» **Task item**
After locating the line that contains "### LEAVE_INTERSECTION" in the listing below, write out that line and every following line exactly, with no other output.

[Supplied entries — start]

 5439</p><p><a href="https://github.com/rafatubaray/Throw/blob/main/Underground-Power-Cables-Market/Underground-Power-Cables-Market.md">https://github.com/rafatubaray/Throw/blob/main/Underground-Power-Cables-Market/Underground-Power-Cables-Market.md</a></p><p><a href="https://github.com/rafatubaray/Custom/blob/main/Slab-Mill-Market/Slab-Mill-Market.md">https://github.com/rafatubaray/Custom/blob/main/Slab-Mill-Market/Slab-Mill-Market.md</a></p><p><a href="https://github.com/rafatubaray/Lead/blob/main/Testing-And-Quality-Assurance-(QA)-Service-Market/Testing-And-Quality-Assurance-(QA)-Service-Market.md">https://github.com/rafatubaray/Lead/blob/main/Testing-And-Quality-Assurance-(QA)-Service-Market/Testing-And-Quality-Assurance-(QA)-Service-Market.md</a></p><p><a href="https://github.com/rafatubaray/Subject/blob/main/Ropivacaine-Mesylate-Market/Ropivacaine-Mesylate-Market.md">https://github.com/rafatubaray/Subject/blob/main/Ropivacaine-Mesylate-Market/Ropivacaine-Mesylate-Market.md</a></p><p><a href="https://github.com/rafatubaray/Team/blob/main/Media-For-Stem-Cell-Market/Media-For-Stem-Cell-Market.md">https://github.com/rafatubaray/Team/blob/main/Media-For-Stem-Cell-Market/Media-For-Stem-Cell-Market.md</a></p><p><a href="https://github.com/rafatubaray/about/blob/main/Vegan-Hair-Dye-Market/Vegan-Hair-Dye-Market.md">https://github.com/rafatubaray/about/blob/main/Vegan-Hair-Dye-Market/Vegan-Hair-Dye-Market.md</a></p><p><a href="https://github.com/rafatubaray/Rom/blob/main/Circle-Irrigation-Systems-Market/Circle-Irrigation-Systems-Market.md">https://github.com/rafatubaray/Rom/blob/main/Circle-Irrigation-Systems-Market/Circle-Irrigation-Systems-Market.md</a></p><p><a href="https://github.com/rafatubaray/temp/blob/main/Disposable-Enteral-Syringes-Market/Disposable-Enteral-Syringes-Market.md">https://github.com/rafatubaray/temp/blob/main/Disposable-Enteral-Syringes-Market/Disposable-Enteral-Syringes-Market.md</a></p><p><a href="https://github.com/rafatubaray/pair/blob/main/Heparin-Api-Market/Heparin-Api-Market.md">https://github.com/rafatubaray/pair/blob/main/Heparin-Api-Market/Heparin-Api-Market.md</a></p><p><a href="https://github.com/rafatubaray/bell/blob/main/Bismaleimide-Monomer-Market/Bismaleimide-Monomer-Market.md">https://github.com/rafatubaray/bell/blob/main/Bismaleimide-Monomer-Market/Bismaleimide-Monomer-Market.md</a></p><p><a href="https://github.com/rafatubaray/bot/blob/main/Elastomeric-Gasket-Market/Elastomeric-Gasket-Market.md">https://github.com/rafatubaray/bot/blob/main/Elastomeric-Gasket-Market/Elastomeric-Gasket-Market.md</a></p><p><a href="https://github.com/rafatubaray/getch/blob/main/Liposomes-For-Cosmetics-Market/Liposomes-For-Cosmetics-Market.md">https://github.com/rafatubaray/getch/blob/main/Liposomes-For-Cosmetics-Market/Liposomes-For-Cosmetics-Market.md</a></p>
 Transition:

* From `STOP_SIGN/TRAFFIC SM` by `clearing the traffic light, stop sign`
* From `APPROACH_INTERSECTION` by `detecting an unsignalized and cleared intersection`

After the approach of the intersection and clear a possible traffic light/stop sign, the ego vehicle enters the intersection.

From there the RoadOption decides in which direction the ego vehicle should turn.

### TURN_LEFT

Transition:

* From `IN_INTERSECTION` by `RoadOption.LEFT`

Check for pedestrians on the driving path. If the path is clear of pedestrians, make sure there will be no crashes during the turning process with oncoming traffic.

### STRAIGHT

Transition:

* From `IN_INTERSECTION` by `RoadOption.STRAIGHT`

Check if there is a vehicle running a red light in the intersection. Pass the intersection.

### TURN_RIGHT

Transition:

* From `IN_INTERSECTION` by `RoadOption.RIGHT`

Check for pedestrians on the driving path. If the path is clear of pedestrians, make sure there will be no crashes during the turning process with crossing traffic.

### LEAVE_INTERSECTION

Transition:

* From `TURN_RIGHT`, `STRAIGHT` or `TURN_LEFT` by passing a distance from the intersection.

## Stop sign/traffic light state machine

[Supplied entries — finish]

» **Output for this task**
### LEAVE_INTERSECTION

Transition:

* From `TURN_RIGHT`, `STRAIGHT` or `TURN_LEFT` by passing a distance from the intersection.

## Stop sign/traffic light state machine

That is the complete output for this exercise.